When Hollywood scriptwriters come to pen the screenplay for the Tiger Woods biopic, the 2019 Masters will surely be the setting for the hero’s redemptive and climactic final scene.
Eleven years after winning his last Major, the man who still draws audiences to golf like nobody else achieved what just a few months ago seemed barely believable and won his 15th.
On a dramatic final day, Woods claimed a fifth Green Jacket and his first since 2005 by holding his nerve while a host of top-class rivals, including overnight leader Francesco Molinari, wavered.
Now that he has proven he can still win the biggest events at the age of 43 – and after a decade overshadowed by injury and off-course problems – Woods is back on the trail of Jack Nicklaus’s record 18 Majors.
Woods kept a lid on his emotions until holing the putt at 18 that completed a round of 70, saw him finish on a score of 13 under par and clinched a one-shot win over fellow Americans Dustin Johnson, Xander Schauffele and Brooks Koepka.
He raised both arms aloft with a visceral roar, matching the ferocity of the appreciation of the crowd, before seeking out his son, Charlie – not yet born when Woods won his previous Major, at the 2008 US Open – for a lingering embrace.
“When I tapped the putt in I was just looking for Charlie somewhere,” he said. “It’s come full circle. My dad was here in ‘97 [Tiger’s first Masters win] and now I’m the dad with my kids here.

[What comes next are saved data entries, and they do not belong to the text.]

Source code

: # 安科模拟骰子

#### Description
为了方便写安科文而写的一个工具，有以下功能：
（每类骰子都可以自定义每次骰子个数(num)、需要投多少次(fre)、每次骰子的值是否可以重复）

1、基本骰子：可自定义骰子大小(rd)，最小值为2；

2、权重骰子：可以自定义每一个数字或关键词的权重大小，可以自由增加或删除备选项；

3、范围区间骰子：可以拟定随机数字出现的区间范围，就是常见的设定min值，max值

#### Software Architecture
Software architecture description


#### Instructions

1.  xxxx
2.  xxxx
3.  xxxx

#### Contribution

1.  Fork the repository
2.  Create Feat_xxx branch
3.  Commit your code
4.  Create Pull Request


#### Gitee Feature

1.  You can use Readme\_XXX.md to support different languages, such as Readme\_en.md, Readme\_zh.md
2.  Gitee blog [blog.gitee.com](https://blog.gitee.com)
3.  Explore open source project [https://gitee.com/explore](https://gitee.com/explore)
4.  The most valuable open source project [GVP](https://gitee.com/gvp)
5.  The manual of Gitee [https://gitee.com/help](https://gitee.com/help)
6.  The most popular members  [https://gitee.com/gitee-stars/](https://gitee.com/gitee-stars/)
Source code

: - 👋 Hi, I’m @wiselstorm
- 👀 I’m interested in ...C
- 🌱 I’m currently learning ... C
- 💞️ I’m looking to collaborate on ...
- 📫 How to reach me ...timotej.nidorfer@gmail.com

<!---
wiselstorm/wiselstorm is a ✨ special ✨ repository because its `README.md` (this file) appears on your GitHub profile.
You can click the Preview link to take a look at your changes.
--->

“This would be up there as one of the hardest I’ve ever had to win because of what has transpired over the last few years. I couldn’t be more happy and excited.”

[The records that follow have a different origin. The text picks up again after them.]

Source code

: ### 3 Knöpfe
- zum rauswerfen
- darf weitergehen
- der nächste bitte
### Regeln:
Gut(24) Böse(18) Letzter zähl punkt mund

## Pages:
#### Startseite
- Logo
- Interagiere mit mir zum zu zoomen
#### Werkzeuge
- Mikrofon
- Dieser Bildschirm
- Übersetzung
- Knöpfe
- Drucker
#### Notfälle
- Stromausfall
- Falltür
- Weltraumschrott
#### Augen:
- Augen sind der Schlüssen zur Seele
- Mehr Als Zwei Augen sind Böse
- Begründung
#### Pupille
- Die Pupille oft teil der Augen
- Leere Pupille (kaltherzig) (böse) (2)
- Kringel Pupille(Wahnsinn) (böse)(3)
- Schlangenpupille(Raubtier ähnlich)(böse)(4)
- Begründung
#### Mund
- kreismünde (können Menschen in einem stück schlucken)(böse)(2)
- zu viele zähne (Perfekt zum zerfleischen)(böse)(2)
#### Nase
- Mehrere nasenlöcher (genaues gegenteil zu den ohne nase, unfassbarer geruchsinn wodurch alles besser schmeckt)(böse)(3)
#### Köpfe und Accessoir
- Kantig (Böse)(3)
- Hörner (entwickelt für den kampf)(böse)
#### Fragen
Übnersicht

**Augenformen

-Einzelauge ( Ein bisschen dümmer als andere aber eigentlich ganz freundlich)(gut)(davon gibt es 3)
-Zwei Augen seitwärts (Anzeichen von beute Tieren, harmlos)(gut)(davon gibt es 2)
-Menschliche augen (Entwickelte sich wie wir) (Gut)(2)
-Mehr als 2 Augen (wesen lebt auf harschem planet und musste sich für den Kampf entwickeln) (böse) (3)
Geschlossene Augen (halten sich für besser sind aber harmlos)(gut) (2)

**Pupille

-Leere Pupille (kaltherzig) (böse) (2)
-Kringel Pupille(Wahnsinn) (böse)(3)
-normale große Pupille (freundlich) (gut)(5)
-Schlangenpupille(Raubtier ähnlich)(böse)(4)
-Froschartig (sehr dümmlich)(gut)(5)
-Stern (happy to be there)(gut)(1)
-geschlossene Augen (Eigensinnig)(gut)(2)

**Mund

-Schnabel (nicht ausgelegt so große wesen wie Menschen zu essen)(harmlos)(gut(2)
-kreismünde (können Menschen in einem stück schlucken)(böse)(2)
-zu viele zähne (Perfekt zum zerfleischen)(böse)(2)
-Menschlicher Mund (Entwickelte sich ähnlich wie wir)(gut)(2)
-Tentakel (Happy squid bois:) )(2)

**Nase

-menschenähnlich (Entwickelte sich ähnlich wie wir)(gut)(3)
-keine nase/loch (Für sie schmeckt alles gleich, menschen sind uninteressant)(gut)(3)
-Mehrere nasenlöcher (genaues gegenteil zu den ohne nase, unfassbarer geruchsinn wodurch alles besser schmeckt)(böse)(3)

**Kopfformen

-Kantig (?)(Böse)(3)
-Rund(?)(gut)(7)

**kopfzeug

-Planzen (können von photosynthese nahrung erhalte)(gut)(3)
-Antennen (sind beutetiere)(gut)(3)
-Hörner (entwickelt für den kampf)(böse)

Molinari, who began the day with a two-shot lead, appeared intent on repeating his final round at last year’s Open, where he won a first Major with a flawless display featuring 16 pars and two birdies.
For most of the front nine it worked and the Italian even extended his advantage to three at the fifth hole. After 10, he led Woods by two shots and looked to be in control.
That changed dramatically at 12, where he found water off the tee and made double bogey, slipping into a tie with Woods and Schauffele, who were soon joined by Johnson and Koepka.
Momentum swung irrevocably towards Woods at the 15th, where Molinari made another double bogey after finding water and Tiger birdied to go clear.
And when Woods landed his tee shot at the par-three 16th to within a few inches of the pin, a two-shot cushion that would see him through the final holes was a formality.
From being a two-horse race on the front nine, the contest was thrown wide open down the stretch, with Schauffele and Johnson surging into contention with four-under-par rounds of 68.
Three-time Major winner Koepka’s challenge was dented by a double bogey at 12 but he eagled 13 and birdied to stay in the chase.
Jason Day threatened with a 67 but had to settle for a share of fifth with Molinari, Tony Finau and Webb Simpson, while Jon Rahm (68) and Patrick Cantlay (68) were a shot further back.
Birdies at 13, 15 and 16 proved decisive for Woods, however, whose conviction seemed to grow with every hole of the back nine.
US Open next?
After flirting with victory at the Open last year, Woods returned to the winner’s circle at the Tour Championship in September, raising hopes that he could yet add to his 14 Majors.
Now that the 15th is in the bag, Nicklaus’s tally suddenly looks attainable. The next Major in the calendar, the US Open, is being held at Pebble Beach, where Woods won it in 2000 by a record margin of 15 shots.
The Hollywood ending may have been secured, but Woods may only just be getting started again.